With almost all of the ballots counted Monday night, Perez Molina had 36% of votes — far short of the more than 50% needed to win outright. His closest competitor, businessman Manuel Baldizon, had 23% of votes, said Guatemala’s election authority.
Observers from the Organization of American States criticized Guatemalan election officials’ apparent disorganization and slow vote-counting after Sunday’s election, the state-run AGN news agency reported. The watchdogs said they hoped the process would improve in the second round of voting, scheduled for November 6.
Dealing with widespread violence and the growing threat of organized crime figured heavily in the campaigns of all 10 candidates vying for the presidency.

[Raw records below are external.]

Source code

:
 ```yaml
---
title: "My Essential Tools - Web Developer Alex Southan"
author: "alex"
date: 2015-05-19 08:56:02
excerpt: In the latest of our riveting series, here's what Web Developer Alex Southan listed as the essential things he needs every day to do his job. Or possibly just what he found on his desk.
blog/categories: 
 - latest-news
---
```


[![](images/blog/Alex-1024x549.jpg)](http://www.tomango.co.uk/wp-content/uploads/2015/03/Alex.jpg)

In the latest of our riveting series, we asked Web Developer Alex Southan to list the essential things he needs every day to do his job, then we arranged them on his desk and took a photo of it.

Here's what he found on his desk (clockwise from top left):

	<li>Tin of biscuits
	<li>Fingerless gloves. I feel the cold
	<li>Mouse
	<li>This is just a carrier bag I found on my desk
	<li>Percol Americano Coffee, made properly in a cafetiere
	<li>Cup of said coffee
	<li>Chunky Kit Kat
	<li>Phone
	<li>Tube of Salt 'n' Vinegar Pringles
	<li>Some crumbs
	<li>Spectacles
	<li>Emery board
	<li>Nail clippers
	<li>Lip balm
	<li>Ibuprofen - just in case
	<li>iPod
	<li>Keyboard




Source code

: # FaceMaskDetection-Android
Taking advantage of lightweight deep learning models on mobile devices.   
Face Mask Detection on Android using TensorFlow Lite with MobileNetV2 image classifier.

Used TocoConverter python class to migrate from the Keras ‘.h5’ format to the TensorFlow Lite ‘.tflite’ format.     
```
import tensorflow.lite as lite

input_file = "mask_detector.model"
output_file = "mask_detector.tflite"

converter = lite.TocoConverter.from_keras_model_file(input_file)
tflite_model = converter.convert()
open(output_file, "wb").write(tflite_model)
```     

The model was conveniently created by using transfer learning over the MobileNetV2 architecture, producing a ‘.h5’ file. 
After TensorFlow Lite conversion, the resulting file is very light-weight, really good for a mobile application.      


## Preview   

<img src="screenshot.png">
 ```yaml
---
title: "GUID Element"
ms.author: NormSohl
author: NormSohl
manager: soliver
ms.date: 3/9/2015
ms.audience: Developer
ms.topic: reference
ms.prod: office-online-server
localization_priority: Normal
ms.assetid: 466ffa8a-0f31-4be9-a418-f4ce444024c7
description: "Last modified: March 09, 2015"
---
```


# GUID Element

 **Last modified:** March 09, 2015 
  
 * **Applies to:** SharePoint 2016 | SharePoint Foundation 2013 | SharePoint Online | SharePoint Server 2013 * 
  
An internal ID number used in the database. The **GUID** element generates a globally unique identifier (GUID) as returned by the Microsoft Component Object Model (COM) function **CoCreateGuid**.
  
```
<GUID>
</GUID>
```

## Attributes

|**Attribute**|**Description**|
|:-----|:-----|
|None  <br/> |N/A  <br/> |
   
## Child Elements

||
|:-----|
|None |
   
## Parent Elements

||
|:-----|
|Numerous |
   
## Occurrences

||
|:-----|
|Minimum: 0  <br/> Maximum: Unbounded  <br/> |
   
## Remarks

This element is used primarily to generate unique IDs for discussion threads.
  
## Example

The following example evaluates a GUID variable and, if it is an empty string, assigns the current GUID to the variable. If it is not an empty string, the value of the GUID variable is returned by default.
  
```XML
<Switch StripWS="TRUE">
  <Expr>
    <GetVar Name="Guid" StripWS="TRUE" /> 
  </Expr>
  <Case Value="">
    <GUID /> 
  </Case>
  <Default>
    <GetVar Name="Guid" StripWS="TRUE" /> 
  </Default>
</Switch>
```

Baldizon championed a crime-fighting plan called “Security Now!” Campaign posters for Perez Molina, who led in polls before Sunday’s election, featured a clenched fist. The 60-year-old retired general pledged to bring a “mano dura” — firm hand — to Guatemala’s highest office.
In a debate co-hosted by CNN en Español last month, Perez Molina called for “elite units of the army” to play a larger role in the nation’s battle against gangs and drug cartels.
But that proposed approach — and Perez Molina’s high rank in the military during Guatemala’s decades-long civil war — worries human rights groups both in Guatemala and abroad.